Sampai pada akhirnya satu anggukan pelan ia dapati dari Seira, sebagai jawaban atas apa keinginannya.
"Kau harus tahu hal ini Leone!"
Leone memejamkan matanya dengan erat, berfirasat bahwa Seira akan mengatakan hal buurk yang tidak ingin ia dengarkan keluar dari mulutnya.
Seira mengumpulkan semua keberaniannya, mencoba meyakinkan diri bahwa Leone harus tahu tentangrhasia yang ia simpan sendiri sejauh ini. Dan lagi kini, Leone sudah berstatus sebagai suaminya. Masalah Leone akan marah atau meninggalkannya di sini sendiri malam ini, ia akan menerimanya.
"Aku-"
"Diamlah SEIRA!" Leone semakin mengeratkan pelukan mereka, rasanya jantungnya ingin lepas dari tempatnya.
"Kau harus tahu ini sebelum kau menyesal nantinya!" Seira masih setia dengan pendiriannya.
Sesuatu lain dalam dirinya berharap bahwa nantinya Leone akan sangat terpukul dengan pernyatannya, dan mungkin saja akan memilih meninggalkan dirinya. Dengan begitu, bukankah dirinya akan bebas dari jeratan ini?
"RA!"
Seira dengan paksa melepas pelukan mereka, meski ia tahu usahanya hanya sia-sia saja. Karena dia tahu, Leone tidak akan pernah melepaskan pelukannya jika memang dia tida mau melepasnya.
Degup jantungnya berpacu dua kali lebih cepat ketimbang biasanya. Berusaha meyakinkan dirinya, bajwa dengan jujur dia akan bisa terlepas dari jeratan cinta Leone.
Tidak akan peduli nantinya dirinya akan dicap sebagai wanita apa oleh orang banyak. Mengingat pernikahan mereka diselenggarakan cukup meriah.
Tadinya ia ingin menerima Leone dengan cara dia siap dinikahi olehnya. Nyatanya hatinya sampai saat ini belum kunjung menarik diri dari Arslan-adik Leone.
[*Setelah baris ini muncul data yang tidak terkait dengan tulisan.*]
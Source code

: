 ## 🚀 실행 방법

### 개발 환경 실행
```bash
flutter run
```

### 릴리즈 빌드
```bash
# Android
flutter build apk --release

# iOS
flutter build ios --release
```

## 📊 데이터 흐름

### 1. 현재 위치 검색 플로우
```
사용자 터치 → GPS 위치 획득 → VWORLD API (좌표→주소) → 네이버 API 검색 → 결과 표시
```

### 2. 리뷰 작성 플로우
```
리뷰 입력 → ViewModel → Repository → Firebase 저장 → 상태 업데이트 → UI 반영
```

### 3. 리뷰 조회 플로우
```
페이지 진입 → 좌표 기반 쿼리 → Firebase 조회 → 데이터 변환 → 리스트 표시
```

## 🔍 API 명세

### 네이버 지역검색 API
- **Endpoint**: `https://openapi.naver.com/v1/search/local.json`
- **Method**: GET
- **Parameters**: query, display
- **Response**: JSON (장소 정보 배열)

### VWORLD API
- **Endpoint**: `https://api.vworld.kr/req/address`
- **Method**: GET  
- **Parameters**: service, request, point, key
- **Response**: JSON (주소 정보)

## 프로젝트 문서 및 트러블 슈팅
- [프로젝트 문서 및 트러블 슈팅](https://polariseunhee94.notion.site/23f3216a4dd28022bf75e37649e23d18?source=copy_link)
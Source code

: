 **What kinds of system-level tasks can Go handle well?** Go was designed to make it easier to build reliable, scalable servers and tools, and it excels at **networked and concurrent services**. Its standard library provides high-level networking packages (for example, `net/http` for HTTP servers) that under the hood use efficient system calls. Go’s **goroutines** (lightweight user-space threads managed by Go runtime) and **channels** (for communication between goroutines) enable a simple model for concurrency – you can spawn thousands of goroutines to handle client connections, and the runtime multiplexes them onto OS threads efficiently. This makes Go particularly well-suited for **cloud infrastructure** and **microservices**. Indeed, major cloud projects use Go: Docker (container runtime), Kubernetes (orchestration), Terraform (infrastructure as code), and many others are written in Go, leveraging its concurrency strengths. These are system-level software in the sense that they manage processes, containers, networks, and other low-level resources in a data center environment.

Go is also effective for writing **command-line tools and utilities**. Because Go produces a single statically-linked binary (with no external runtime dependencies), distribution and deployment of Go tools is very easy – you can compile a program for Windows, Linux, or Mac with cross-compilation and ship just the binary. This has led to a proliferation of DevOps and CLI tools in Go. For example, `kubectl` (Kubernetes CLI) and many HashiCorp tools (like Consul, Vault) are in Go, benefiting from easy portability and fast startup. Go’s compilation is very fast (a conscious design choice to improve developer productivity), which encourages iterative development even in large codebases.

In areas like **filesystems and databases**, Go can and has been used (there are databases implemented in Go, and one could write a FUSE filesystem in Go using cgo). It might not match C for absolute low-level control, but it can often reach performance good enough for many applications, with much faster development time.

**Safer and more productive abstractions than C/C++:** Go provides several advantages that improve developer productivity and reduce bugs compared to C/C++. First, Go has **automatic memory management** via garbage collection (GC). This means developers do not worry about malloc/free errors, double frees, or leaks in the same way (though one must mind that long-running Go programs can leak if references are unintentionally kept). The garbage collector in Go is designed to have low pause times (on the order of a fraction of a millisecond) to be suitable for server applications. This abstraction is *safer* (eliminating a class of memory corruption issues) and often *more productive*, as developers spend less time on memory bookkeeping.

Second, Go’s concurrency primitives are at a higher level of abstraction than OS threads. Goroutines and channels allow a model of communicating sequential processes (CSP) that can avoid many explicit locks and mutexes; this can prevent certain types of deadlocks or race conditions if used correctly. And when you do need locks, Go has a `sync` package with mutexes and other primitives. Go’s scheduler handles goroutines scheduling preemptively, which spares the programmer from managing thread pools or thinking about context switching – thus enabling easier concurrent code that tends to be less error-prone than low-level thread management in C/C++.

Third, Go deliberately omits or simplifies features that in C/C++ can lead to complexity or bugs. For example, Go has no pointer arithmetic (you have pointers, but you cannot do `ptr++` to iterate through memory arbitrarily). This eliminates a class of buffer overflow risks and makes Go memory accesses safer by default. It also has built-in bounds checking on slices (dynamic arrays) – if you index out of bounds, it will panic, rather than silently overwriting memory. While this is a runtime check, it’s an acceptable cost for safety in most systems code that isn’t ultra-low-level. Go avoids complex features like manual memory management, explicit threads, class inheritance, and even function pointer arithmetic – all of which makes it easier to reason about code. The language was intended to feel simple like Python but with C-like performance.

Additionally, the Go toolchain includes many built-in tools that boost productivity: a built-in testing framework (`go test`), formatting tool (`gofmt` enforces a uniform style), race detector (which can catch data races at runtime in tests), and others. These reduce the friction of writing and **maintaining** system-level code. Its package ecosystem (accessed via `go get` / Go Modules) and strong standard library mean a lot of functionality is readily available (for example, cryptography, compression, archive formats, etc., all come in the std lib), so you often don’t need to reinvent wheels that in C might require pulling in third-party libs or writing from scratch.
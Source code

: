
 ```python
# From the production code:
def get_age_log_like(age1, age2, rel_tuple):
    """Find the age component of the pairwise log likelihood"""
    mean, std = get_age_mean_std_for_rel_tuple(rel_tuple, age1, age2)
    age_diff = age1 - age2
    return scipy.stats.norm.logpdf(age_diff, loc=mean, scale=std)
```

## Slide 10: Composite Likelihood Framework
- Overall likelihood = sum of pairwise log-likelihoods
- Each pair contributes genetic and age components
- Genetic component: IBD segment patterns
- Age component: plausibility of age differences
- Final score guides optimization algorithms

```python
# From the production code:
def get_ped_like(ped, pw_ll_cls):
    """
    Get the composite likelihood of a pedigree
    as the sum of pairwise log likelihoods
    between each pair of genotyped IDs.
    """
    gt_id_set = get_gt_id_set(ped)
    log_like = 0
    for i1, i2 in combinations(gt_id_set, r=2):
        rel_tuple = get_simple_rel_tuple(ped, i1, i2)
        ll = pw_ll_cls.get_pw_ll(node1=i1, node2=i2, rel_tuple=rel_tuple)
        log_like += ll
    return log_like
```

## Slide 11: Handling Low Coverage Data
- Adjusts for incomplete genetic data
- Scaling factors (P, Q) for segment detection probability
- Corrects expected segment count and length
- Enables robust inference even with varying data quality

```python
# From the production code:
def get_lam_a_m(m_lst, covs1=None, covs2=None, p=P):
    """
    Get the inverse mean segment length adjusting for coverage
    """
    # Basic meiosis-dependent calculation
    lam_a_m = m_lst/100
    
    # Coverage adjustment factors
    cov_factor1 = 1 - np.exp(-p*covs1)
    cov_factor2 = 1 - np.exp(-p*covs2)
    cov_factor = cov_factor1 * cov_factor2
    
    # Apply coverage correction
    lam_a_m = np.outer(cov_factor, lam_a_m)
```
Dan sekarang tak ada satupun dari mereka yang tahu di mana keberadaan Arslan saat ini. Semenjak dirinya memutuskan untuk menerima lamaran dari Leone, pria itu seketika lenyap bagai di telan bumi.
Bahkan ponselnya tak dapat lagi di hubungi.
Dan apakah orang tua Leone peduli? Mungkin hanya ibunya, tapi tidak tengah ayahnya yang dengan sangat jelas menyatakan bahwa dia hanya menyayangi Leone semata.
Sungguh Seira tak habis pikir, keduanya adalah anaknya, namun kenapa dia sangat pilih kasih seperti itu?
Seira menarik nafas panjang untuk yang terakhir ini, dan bibirnya mulai bergerak pelan.
"Biarkan aku bicara kali ini Leone!" Seira menatap lurus pada Leone yang enggan melihatnya.
"Aku tak ingin dengar apapun darimu sekarang, ak-"
"Aku sudah tidak perawan lagi, Leone!" aku Seira dengan cepat memotong ucapan Leone.